As our Max Boot noted earlier today, the military government’s intolerance of any dissent—whether from the Islamists or liberals—is deeply worrisome. As Max writes, terrorists operating from Gaza could exploit the developing chaos. The increase in violence throughout Egypt, as well as the persistence of the Wild West atmosphere in the Sinai where jihadi groups are still operating as they did during the year of Muslim Brotherhood rule, raises serious doubts about the capacity of the military to restore stability. But acknowledging these facts doesn’t mean that the U.S. should go even further than the Obama administration has already gone in distancing itself from the Egyptian government.
The key question to ask about America’s policy toward Egypt isn’t whether the U.S. approves of military rule; we don’t. But the question becomes whether a decision to further restrict aid to the military would make matters even worse, both for the Egyptians as well as for Israel. The answer to these questions is clear. There is no alternative to the military that would not be far worse for Egypt and U.S. interests, and any American move to undermine el-Sisi would only increase the chances of a disaster there.
While concerns about the situation in Egypt spiraling out of control are far from unrealistic, the situation there should not be mischaracterized. Any increase in violence should be deplored, but it’s far from clear that either the Brotherhood or terrorist elements that might be aligned with it or based in Hamas-ruled Gaza is capable of destabilizing the country, let alone toppling the military. The Brotherhood has been taken down not only by the ruthlessness of the military crackdown but by the realization on the part of the Egyptian people that Morsi’s Islamist government was a greater threat to their future than a return to a Mubarak-style authoritarian regime. Tens of millions of Egyptians took to the streets to call for Morsi’s overthrow and largely applauded when the military complied with their wishes.

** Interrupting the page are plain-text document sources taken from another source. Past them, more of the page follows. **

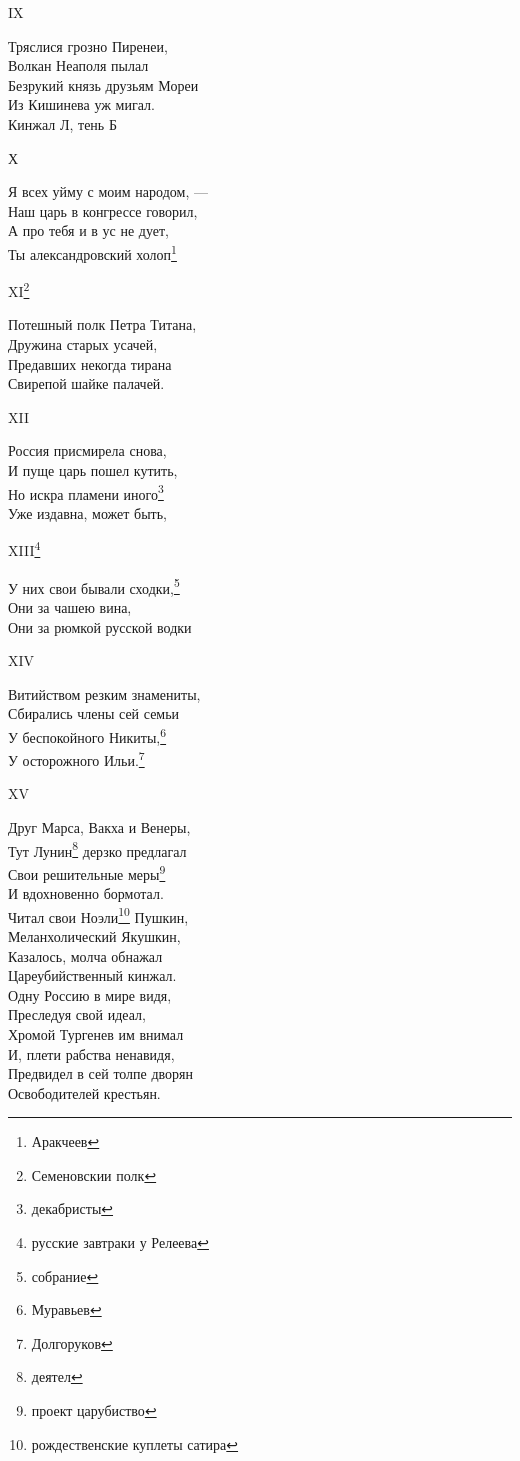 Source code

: IX

Тряслися грозно Пиренеи,\\
Волкан Неаполя пылал\\
Безрукий князь друзьям Мореи\\
Из Кишинева уж мигал.\\
Кинжал Л, тень Б

Х

Я всех уйму с моим народом, —\\
Наш царь в конгрессе говорил,\\
А про тебя и в ус не дует,\\
Ты александровский холоп\footnote{Аракчеев}

XI\footnote{Семеновскии полк}

Потешный полк Петра Титана,\\
Дружина старых усачей,\\
Предавших некогда тирана\\
Свирепой шайке палачей.

XII

Россия присмирела снова,\\
И пуще царь пошел кутить,\\
Но искра пламени иного\footnote{декабристы}\\
Уже издавна, может быть,

XIII\footnote{русские завтраки у Релеева}

У них свои бывали сходки,\footnote{собрание}\\
Они за чашею вина,\\
Они за рюмкой русской водки

XIV

Витийством резким знамениты,\\
Сбирались члены сей семьи\\
У беспокойного Никиты,\footnote{Муравьев}\\
У осторожного Ильи.\footnote{Долгоруков}

XV

Друг Марса, Вакха и Венеры,\\
Тут Лунин\footnote{деятел} дерзко предлагал\\
Свои решительные меры\footnote{проект царубиство}\\
И вдохновенно бормотал.\\
Читал свои Ноэли\footnote{рождественские куплеты сатира} Пушкин,\\
Меланхолический Якушкин,\\
Казалось, молча обнажал\\
Цареубийственный кинжал.\\
Одну Россию в мире видя,\\
Преследуя свой идеал,\\
Хромой Тургенев им внимал\\
И, плети рабства ненавидя,\\
Предвидел в сей толпе дворян\\
Освободителей крестьян.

They may not be cheering the military’s crackdown on liberal critics quite as enthusiastically. But as much as we may deplore this development, if there is anything Americans should have learned about Egypt and the Arab Spring in the past three years it is that the expectation that democracy was possible was an illusion. The choice was always between the military and the Brotherhood. Neither is palatable but those of us who, however briefly, held onto the hope that Egyptians could go down a path that might lead to genuine democracy must admit we were wrong.

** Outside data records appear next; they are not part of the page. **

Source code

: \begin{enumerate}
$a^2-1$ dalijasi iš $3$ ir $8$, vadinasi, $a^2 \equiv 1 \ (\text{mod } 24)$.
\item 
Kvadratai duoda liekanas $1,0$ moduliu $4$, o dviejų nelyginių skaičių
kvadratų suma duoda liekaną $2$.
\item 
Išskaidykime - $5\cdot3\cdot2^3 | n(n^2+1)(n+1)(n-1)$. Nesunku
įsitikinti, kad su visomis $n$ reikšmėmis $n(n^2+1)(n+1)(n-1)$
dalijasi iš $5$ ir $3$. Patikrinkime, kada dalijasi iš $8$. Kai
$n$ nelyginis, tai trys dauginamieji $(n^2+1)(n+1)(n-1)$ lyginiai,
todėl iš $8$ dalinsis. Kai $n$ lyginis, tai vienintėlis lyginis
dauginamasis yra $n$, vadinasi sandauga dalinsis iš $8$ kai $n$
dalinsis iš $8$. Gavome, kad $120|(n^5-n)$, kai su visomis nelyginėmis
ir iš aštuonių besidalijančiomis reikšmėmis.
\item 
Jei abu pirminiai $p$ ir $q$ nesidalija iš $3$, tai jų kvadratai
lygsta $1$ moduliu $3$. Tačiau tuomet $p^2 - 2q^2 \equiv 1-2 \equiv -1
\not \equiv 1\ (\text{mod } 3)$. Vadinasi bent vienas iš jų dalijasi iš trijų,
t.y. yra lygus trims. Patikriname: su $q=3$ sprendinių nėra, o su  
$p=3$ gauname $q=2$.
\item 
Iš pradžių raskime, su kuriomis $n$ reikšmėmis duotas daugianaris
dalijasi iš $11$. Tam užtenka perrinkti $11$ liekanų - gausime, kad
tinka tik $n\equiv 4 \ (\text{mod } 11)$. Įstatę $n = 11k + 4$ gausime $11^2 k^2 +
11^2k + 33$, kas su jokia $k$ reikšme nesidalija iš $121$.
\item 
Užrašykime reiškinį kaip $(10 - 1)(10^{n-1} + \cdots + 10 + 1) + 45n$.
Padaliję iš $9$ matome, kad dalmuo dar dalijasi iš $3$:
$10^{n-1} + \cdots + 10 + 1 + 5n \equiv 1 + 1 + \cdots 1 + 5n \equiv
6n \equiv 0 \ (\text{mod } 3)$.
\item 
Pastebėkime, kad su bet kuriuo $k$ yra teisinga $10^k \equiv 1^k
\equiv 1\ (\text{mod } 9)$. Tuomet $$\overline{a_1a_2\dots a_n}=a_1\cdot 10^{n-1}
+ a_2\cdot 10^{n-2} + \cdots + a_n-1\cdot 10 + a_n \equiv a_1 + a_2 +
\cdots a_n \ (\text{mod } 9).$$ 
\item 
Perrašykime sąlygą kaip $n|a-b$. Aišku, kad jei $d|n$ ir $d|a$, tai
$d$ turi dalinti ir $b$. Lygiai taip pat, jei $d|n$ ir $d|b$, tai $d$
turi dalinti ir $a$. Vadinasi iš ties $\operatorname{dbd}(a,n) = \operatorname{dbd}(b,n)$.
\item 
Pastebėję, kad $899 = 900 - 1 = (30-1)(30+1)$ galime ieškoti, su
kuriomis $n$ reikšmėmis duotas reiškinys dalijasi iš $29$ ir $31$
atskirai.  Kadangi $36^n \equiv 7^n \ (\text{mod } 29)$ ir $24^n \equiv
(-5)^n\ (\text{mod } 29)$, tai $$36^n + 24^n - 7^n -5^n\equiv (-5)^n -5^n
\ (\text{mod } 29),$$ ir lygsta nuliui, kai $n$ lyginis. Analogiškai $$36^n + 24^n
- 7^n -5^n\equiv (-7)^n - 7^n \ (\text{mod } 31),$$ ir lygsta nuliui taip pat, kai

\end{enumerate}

That admission requires us to be both realistic about what is possible in Egypt and vigilant against any American measures that could exacerbate an already bad situation. In the past three years, the Obama administration has gone from one blunder to the next. First it championed Mubarak. Then it dumped him. Then it embraced the Brotherhood and warned the military not to interfere with its rule. It reluctantly accepted the military coup that ended that unfortunate chapter last summer, but has since cut back on aid to the military, further reducing U.S. influence in Cairo.
While chagrin at the turn of events in Egypt is understandable, it cannot be used as an excuse for any action that would weaken the military government at the expense of its Islamist foes. The administration as well as its critics who support the idea of the spread of democracy must understand that, among many bad options, the Egyptian military is the best.